→ **YOUR TASK**: Lines before the one containing "- Estrutura de código escalável e limpa" are left out; return that line and all lines after it, exactly, through the end of the records below.

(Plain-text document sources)
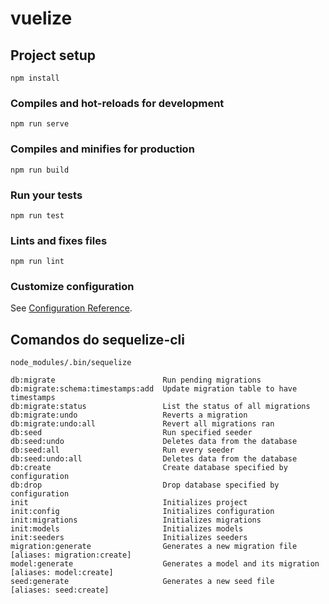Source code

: # vuelize

## Project setup
```
npm install
```

### Compiles and hot-reloads for development
```
npm run serve
```

### Compiles and minifies for production
```
npm run build
```

### Run your tests
```
npm run test
```

### Lints and fixes files
```
npm run lint
```

### Customize configuration
See [Configuration Reference](https://cli.vuejs.org/config/).

## Comandos do sequelize-cli

`node_modules/.bin/sequelize`

```
db:migrate                        Run pending migrations
db:migrate:schema:timestamps:add  Update migration table to have timestamps
db:migrate:status                 List the status of all migrations
db:migrate:undo                   Reverts a migration
db:migrate:undo:all               Revert all migrations ran
db:seed                           Run specified seeder
db:seed:undo                      Deletes data from the database
db:seed:all                       Run every seeder
db:seed:undo:all                  Deletes data from the database
db:create                         Create database specified by configuration
db:drop                           Drop database specified by configuration
init                              Initializes project
init:config                       Initializes configuration
init:migrations                   Initializes migrations
init:models                       Initializes models
init:seeders                      Initializes seeders
migration:generate                Generates a new migration file       [aliases: migration:create]
model:generate                    Generates a model and its migration  [aliases: model:create]
seed:generate                     Generates a new seed file            [aliases: seed:create]

```
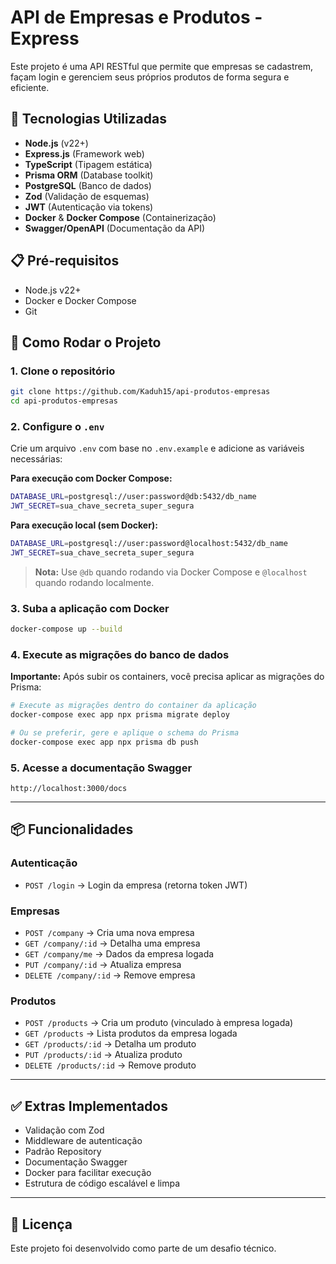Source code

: # API de Empresas e Produtos - Express

Este projeto é uma API RESTful que permite que empresas se cadastrem, façam login e gerenciem seus próprios produtos de forma segura e eficiente.

## 🧰 Tecnologias Utilizadas

- **Node.js** (v22+)
- **Express.js** (Framework web)
- **TypeScript** (Tipagem estática)
- **Prisma ORM** (Database toolkit)
- **PostgreSQL** (Banco de dados)
- **Zod** (Validação de esquemas)
- **JWT** (Autenticação via tokens)
- **Docker** & **Docker Compose** (Containerização)
- **Swagger/OpenAPI** (Documentação da API)

## 📋 Pré-requisitos

- Node.js v22+
- Docker e Docker Compose
- Git

## 🚀 Como Rodar o Projeto

### 1. Clone o repositório

```bash
git clone https://github.com/Kaduh15/api-produtos-empresas
cd api-produtos-empresas
```

### 2. Configure o `.env`

Crie um arquivo `.env` com base no `.env.example` e adicione as variáveis necessárias:

**Para execução com Docker Compose:**
```bash
DATABASE_URL=postgresql://user:password@db:5432/db_name
JWT_SECRET=sua_chave_secreta_super_segura
```

**Para execução local (sem Docker):**
```bash
DATABASE_URL=postgresql://user:password@localhost:5432/db_name
JWT_SECRET=sua_chave_secreta_super_segura
```

> **Nota:** Use `@db` quando rodando via Docker Compose e `@localhost` quando rodando localmente.

### 3. Suba a aplicação com Docker

```bash
docker-compose up --build
```

### 4. Execute as migrações do banco de dados

**Importante:** Após subir os containers, você precisa aplicar as migrações do Prisma:

```bash
# Execute as migrações dentro do container da aplicação
docker-compose exec app npx prisma migrate deploy

# Ou se preferir, gere e aplique o schema do Prisma
docker-compose exec app npx prisma db push
```

### 5. Acesse a documentação Swagger

```
http://localhost:3000/docs
```

---

## 📦 Funcionalidades

### Autenticação
- `POST /login` → Login da empresa (retorna token JWT)

### Empresas
- `POST /company` → Cria uma nova empresa
- `GET /company/:id` → Detalha uma empresa
- `GET /company/me` → Dados da empresa logada
- `PUT /company/:id` → Atualiza empresa
- `DELETE /company/:id` → Remove empresa

### Produtos
- `POST /products` → Cria um produto (vinculado à empresa logada)
- `GET /products` → Lista produtos da empresa logada
- `GET /products/:id` → Detalha um produto
- `PUT /products/:id` → Atualiza produto
- `DELETE /products/:id` → Remove produto

---

## ✅ Extras Implementados

- Validação com Zod
- Middleware de autenticação
- Padrão Repository
- Documentação Swagger
- Docker para facilitar execução
- Estrutura de código escalável e limpa

---

## 📄 Licença

Este projeto foi desenvolvido como parte de um desafio técnico.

→ **EXPECTED ANSWER**:
- Estrutura de código escalável e limpa

---

## 📄 Licença

Este projeto foi desenvolvido como parte de um desafio técnico.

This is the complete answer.